Last month, Iraqi Kurdistan President Massoud Barzani gave a very strongly worded interview suggesting his territory will finally break away from Iraq. "It has been proved that the Kurdish people should seize the opportunity now -- the Kurdistan people should now determine their future." And he's now asked the regional parliament to organize a referendum on independence.
A free and independent Kurdistan is almost within reach of its inhabitants, a silver lining that could emerge from the Islamic State of Iraq and Syria's (ISIS) horrific march through much of Iraq. With the Kurds taking the oil-rich city of Kirkuk after the Iraqi Army abandoned it, they are creating, to borrow a phrase, facts on the ground.
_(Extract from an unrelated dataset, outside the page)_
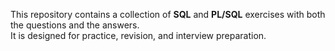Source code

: This repository contains a collection of **SQL** and **PL/SQL** exercises with both the questions and the answers.  
It is designed for practice, revision, and interview preparation.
If -- and that's a big if -- the Iraqi Kurds take the final step to independence, three interconnected groups should strongly support this: Americans, Israelis, and the Jewish people. Here's why:
Americans: The U.S. government maintains Iraqi Kurdistan should remain part of Iraq. But let's give credit where credit is due: the Kurds are one of the few trustworthy American partners in the region. They fought with us during the 2003 invasion, battled al Qaeda in Iraq and other jihadist groups for years, and now are willing to battle ISIS. Not insignificantly, the Kurds have also carved out a stable political entity without significant U.S. intervention -- unlike the rest of the country.
More broadly, Iraqi Kurdistan is an oasis of pro-American sentiment in a desert of anti-Americanism. Pew's Global Attitudes project from last year indicates Middle Easterners are unhappy with the U.S. -- including allies Jordan, Turkey, and Egypt. For example, almost a majority of Turks -- a NATO ally defended by U.S. missile batteries -- see America as more of "an enemy." This doesn't seem to be the case in Kurdistan, where the American University and other U.S. institutions are welcomed.
Israelis: All the reasons why Americans should embrace an independent Iraqi Kurdistan should apply to Israelis. Unlike America, however, Israel's true partners are few -- but Kurdistan might be one.
Prime Minister Netanyahu might have jumped the gun by endorsing an independent Kurdish state before the Kurds did, but the Israeli-Kurdish relationship has been decades in the making. It began in the 1960s, when Mossad's David Kimche visited Iraqi Kurdistan to talk with Barzani's father in his fight against the military junta. Israel then set up training facilities in northern Iraq to train Kurdish Peshmerga forces. Through the years, there have been whispers (and louder voices) saying the covert relationship blossomed over the last 20 years because of mutual interests. And it might have just gone public: Kurdish-pumped oil might be sitting in Ashkelon right now.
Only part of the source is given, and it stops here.